[Saved entries]

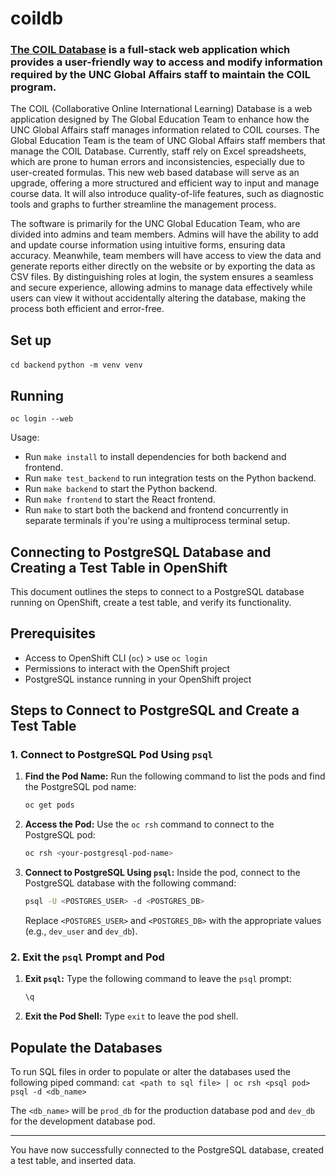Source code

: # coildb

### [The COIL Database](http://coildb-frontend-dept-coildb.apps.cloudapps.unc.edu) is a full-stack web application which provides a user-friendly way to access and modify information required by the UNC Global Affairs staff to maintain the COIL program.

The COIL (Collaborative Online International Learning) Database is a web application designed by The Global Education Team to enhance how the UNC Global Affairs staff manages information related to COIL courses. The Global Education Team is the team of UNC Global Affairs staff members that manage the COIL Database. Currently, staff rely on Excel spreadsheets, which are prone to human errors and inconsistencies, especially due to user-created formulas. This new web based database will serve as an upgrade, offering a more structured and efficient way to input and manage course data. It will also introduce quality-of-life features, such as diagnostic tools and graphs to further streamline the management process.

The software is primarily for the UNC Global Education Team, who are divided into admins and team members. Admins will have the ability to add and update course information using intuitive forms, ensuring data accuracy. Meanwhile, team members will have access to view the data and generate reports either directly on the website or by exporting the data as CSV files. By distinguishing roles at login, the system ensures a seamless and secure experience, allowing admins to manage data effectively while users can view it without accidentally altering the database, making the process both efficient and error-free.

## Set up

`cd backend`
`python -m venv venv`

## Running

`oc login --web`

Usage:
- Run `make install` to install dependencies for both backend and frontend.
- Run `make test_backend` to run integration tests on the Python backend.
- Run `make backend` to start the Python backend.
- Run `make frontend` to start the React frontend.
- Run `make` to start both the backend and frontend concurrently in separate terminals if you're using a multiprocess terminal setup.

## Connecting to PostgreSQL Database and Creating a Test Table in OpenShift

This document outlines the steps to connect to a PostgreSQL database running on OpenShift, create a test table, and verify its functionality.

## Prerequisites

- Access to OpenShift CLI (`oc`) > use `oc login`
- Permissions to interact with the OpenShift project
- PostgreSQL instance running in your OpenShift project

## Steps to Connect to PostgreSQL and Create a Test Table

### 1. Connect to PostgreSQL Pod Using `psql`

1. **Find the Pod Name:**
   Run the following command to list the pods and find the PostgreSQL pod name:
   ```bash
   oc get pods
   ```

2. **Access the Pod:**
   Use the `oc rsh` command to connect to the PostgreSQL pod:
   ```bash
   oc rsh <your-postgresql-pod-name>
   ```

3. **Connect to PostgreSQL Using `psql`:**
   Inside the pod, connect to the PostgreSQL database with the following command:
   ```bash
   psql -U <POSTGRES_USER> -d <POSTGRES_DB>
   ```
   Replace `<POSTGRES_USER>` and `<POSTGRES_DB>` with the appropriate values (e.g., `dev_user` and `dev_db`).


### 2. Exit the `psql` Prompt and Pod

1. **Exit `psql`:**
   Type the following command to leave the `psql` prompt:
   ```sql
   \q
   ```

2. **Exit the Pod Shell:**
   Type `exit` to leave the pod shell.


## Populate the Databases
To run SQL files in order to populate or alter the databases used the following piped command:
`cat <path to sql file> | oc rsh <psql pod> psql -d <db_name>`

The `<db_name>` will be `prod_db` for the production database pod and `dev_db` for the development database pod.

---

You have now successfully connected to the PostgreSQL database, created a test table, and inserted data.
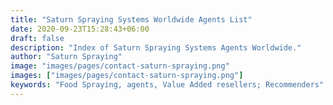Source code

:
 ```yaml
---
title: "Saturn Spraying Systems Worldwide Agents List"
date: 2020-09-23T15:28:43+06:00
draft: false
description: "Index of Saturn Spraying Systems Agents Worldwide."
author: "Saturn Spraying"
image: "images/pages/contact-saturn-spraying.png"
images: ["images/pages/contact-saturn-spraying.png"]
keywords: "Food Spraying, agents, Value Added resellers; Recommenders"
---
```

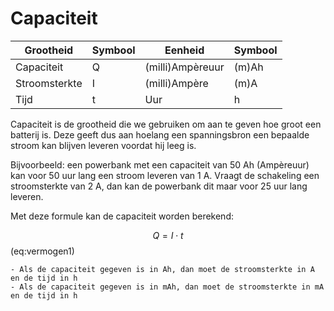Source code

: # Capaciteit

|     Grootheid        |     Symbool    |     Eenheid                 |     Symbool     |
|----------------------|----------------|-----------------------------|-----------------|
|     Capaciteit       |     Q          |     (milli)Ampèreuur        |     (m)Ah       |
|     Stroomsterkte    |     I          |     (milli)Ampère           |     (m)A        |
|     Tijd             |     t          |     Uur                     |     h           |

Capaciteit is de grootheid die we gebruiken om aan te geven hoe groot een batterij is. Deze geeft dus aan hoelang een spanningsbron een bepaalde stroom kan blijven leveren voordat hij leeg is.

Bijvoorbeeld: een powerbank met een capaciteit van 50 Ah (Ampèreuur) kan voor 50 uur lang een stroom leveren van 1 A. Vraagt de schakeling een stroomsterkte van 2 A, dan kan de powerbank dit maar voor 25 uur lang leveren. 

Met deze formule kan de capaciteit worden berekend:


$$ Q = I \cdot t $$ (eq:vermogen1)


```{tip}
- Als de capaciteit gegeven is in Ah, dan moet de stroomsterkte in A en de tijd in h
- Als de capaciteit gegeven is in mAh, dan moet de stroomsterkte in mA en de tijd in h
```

- [About this exercise] What you copy out must be exactly the lines from the line containing "Bijvoorbeeld: een powerbank" through the end of the records.

- [Exercise answer]
Bijvoorbeeld: een powerbank met een capaciteit van 50 Ah (Ampèreuur) kan voor 50 uur lang een stroom leveren van 1 A. Vraagt de schakeling een stroomsterkte van 2 A, dan kan de powerbank dit maar voor 25 uur lang leveren. 

Met deze formule kan de capaciteit worden berekend:


$$ Q = I \cdot t $$ (eq:vermogen1)


```{tip}
- Als de capaciteit gegeven is in Ah, dan moet de stroomsterkte in A en de tijd in h
- Als de capaciteit gegeven is in mAh, dan moet de stroomsterkte in mA en de tijd in h
```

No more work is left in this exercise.